While much smaller in size, churches often find themselves in the same branding jumble when they decided to rebrand. If you’re thinking about going through the process, here are a few things to keep in mind.
- Commit the resources to make all the changes at once. It’s expensive to change branding. Signage, stationary, website updates, name badges and more add up quickly. If you’ve decided it’s important enough to change your name or logo, commit the resources to making it happen. If you’re not willing to do that, do you really believe in the change?
- Don’t jump the gun. It’s exciting when you land on a new logo. You want to show it off. You’re tempted to start using it right away or phasing it in. But doing that just creates brand confusion.

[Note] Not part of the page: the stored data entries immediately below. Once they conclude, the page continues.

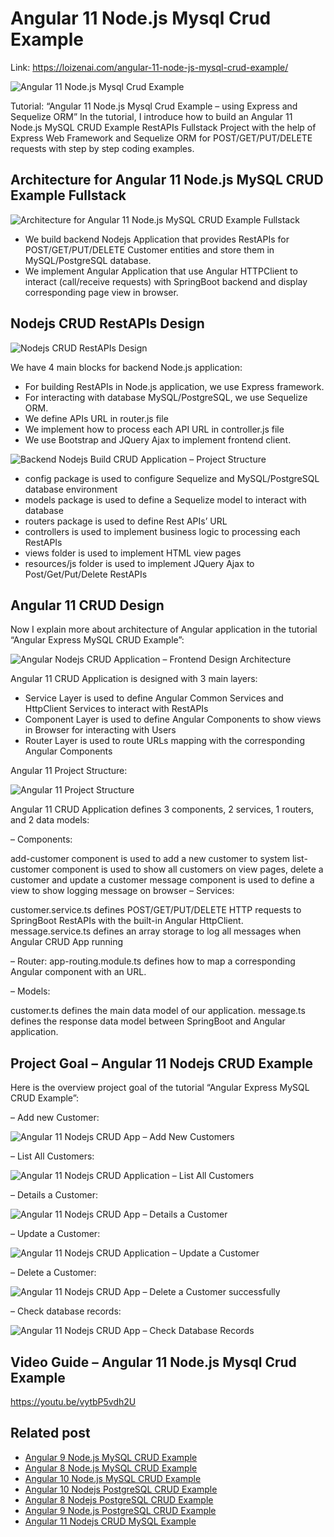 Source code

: # Angular 11 Node.js Mysql Crud Example

Link: https://loizenai.com/angular-11-node-js-mysql-crud-example/

![Angular 11 Node.js Mysql Crud Example](https://loizenai.com/wp-content/uploads/2020/12/Angular-CRUD-Nodejs-MySQL-example.png)

Tutorial: “Angular 11 Node.js Mysql Crud Example – using Express and Sequelize ORM”
In the tutorial, I introduce how to build an Angular 11 Node.js MySQL CRUD Example RestAPIs Fullstack Project with the help of Express Web Framework and Sequelize ORM for POST/GET/PUT/DELETE requests with step by step coding examples.

## Architecture for Angular 11 Node.js MySQL CRUD Example Fullstack

![Architecture for Angular 11 Node.js MySQL CRUD Example Fullstack](https://loizenai.com/wp-content/uploads/2020/07/Fullstack-Angular-Nodejs-CRUD-Application-Overview-Architecture.png)

- We build backend Nodejs Application that provides RestAPIs for POST/GET/PUT/DELETE Customer entities and store them in MySQL/PostgreSQL database.
- We implement Angular Application that use Angular HTTPClient to interact (call/receive requests) with SpringBoot backend and display corresponding page view in browser.

## Nodejs CRUD RestAPIs Design

![Nodejs CRUD RestAPIs Design](https://loizenai.com/wp-content/uploads/2020/07/Nodejs-Build-CRUD-Application-Architecture-Overview.png)

We have 4 main blocks for backend Node.js application:

- For building RestAPIs in Node.js application, we use Express framework.
- For interacting with database MySQL/PostgreSQL, we use Sequelize ORM.
- We define APIs URL in router.js file
- We implement how to process each API URL in controller.js file
- We use Bootstrap and JQuery Ajax to implement frontend client.

![Backend Nodejs Build CRUD Application – Project Structure](https://loizenai.com/wp-content/uploads/2020/07/Backend-Nodejs-Build-CRUD-Application-Project-Structure.png)

- config package is used to configure Sequelize and MySQL/PostgreSQL database environment
- models package is used to define a Sequelize model to interact with database
- routers package is used to define Rest APIs’ URL
- controllers is used to implement business logic to processing each RestAPIs
- views folder is used to implement HTML view pages
- resources/js folder is used to implement JQuery Ajax to Post/Get/Put/Delete RestAPIs

## Angular 11 CRUD Design

Now I explain more about architecture of Angular application in the tutorial “Angular Express MySQL CRUD Example”:

![Angular Nodejs CRUD Application – Frontend Design Architecture](https://loizenai.com/wp-content/uploads/2020/07/Angular-Nodejs-CRUD-Application-Frontend-Design-Architecture.png)

Angular 11 CRUD Application is designed with 3 main layers:

- Service Layer is used to define Angular Common Services and HttpClient Services to interact with RestAPIs
- Component Layer is used to define Angular Components to show views in Browser for interacting with Users
- Router Layer is used to route URLs mapping with the corresponding Angular Components

Angular 11 Project Structure:

![Angular 11 Project Structure](https://loizenai.com/wp-content/uploads/2020/07/Angular-Nodejs-CRUD-Application-Project-Structure.png)

Angular 11 CRUD Application defines 3 components, 2 services, 1 routers, and 2 data models:

– Components:

add-customer component is used to add a new customer to system
list-customer component is used to show all customers on view pages, delete a customer and update a customer
message component is used to define a view to show logging message on browser
– Services:

customer.service.ts defines POST/GET/PUT/DELETE HTTP requests to SpringBoot RestAPIs with the built-in Angular HttpClient.
message.service.ts defines an array storage to log all messages when Angular CRUD App running

– Router: app-routing.module.ts defines how to map a corresponding Angular component with an URL.

– Models:

customer.ts defines the main data model of our application.
message.ts defines the response data model between SpringBoot and Angular application.

## Project Goal – Angular 11 Nodejs CRUD Example

Here is the overview project goal of the tutorial “Angular Express MySQL CRUD Example”:

– Add new Customer:

![Angular 11 Nodejs CRUD App – Add New Customers](https://loizenai.com/wp-content/uploads/2020/07/Angular-Nodejs-CRUD-App-Add-New-Customers.png)

– List All Customers:

![Angular 11 Nodejs CRUD Application – List All Customers](https://loizenai.com/wp-content/uploads/2020/07/Angular-Nodejs-CRUD-Application-List-All-Customers.png)

– Details a Customer:

![Angular 11 Nodejs CRUD App – Details a Customer](https://loizenai.com/wp-content/uploads/2020/07/Angular-Nodejs-CRUD-App-Details-a-Customer.png)

– Update a Customer:

![Angular 11 Nodejs CRUD Application – Update a Customer](https://loizenai.com/wp-content/uploads/2020/07/Angular-Nodejs-CRUD-Application-Update-a-Customer.png)

– Delete a Customer:

![Angular 11 Nodejs CRUD App – Delete a Customer successfully](https://loizenai.com/wp-content/uploads/2020/07/Angular-Nodejs-CRUD-App-Delete-a-Customer-successfully.png)

– Check database records:

![Angular 11 Nodejs CRUD App – Check Database Records](https://loizenai.com/wp-content/uploads/2020/07/Angular-Nodejs-CRUD-App-Check-Database-Records.png)

## Video Guide – Angular 11 Node.js Mysql Crud Example

https://youtu.be/vytbP5vdh2U

## Related post

- [Angular 9 Node.js MySQL CRUD Example](https://loizenai.com/angular-9-node-js-mysql-crud-example/)
- [Angular 8 Node.js MySQL CRUD Example](https://loizenai.com/angular-8-node-js-mysql-crud-example/)
- [Angular 10 Node.js MySQL CRUD Example](https://loizenai.com/angular-10-node-js-mysql-crud-application-example-fullstack-tutorials-with-express-restapis-sequelize-orm/)
- [Angular 10 Nodejs PostgreSQL CRUD Example](https://loizenai.com/angular-10-nodejs-postgresql-crud-example-using-express-restapis-sequelize-tutorial/)
- [Angular 8 Nodejs PostgreSQL CRUD Example](https://loizenai.com/angular-10-nodejs-postgresql-crud-example-using-express-restapis-sequelize-tutorial/)
- [Angular 9 Node.js PostgreSQL CRUD Example](https://loizenai.com/angular-10-nodejs-postgresql-crud-example-using-express-restapis-sequelize-tutorial/)
- [Angular 11 Nodejs CRUD MySQL Example](https://loizenai.com/angular-11-node-js-mysql-crud-example/)
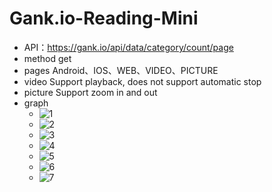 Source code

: # Gank.io-Reading-Mini

* API：https://gank.io/api/data/category/count/page
* method  get
* pages Android、IOS、WEB、VIDEO、PICTURE
* video Support playback, does not support automatic stop
* picture Support zoom in and out
* graph
	* ![1](https://github.com/raojianxiong/Gank.io-Reading-Mini/blob/master/screenshot/1.PNG)
	* ![2](https://github.com/raojianxiong/Gank.io-Reading-Mini/blob/master/screenshot/2.PNG)
	* ![3](https://github.com/raojianxiong/Gank.io-Reading-Mini/blob/master/screenshot/3.PNG)
	* ![4](https://github.com/raojianxiong/Gank.io-Reading-Mini/blob/master/screenshot/4.PNG)
	* ![5](https://github.com/raojianxiong/Gank.io-Reading-Mini/blob/master/screenshot/5.PNG)
	* ![6](https://github.com/raojianxiong/Gank.io-Reading-Mini/blob/master/screenshot/6.PNG)
	* ![7](https://github.com/raojianxiong/Gank.io-Reading-Mini/blob/master/screenshot/7.PNG) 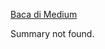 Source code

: <!--START_SECTION:medium-->
[Baca di Medium](https://medium.com/@dikaelsaputra/perangkat-jaringan-komputer-e84cc0f6655e?source=rss-272e0aace4a6------2)

Summary not found.
<!--END_SECTION:medium-->
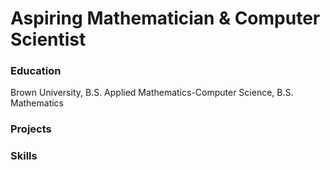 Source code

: # Aspiring Mathematician & Computer Scientist

### Education
Brown University, B.S. Applied Mathematics-Computer Science, B.S. Mathematics

### Projects

### Skills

- Be ready to change things quickly. If you see something with the old logo, take action. Change it right away. Don’t turn your head away and pretend like you don’t see it. In other words, don’t let things go rogue. I went to a church where there was a name change. Volunteers loved holding on to their old name badges and shirts. They continued to wear them while serving on the weekends. They even tried to dumpster dive when the old stuff was thrown away. It may be a hard conversation, but let them know why you’re making the change. Then take the old stuff and hand them a new replacement.
- Don’t go it alone. You may be the communications chief, the brand ambassador and the director of all things logoed, but if you are the lone ranger on this project you are setting the rebranding up for difficulties. Create a plan that utilizes all staff plus teams of your core volunteers to identify what needs to be changed and how it’s going to get done. After all, the staff and volunteers who work in the different church departments will have a better idea of where those tucked away brochures and rogue old signs are hidden. Bottom line, when you invite people to work with you, your congregation will see that this isn’t just a communications thing, it’s a whole church initiative.
- Create a list of everywhere your logo appears. It’s good to have a checklist so you know what needs to be changed. Doing this ahead of time will help you be better prepared to order all the new stuff at once in bulk. Keep the list up-to-date incase you need to make other changes in the future.
- Understand why this is important. You went through the work and struggles of doing the rebranding so commit to making the change in the right way. Remember you are doing this because you know it will better represent who you are as a church, help unify your communications and more accurately express your vision. That’s important stuff.
Have you gone through branding changes at your church? What would you add to the list?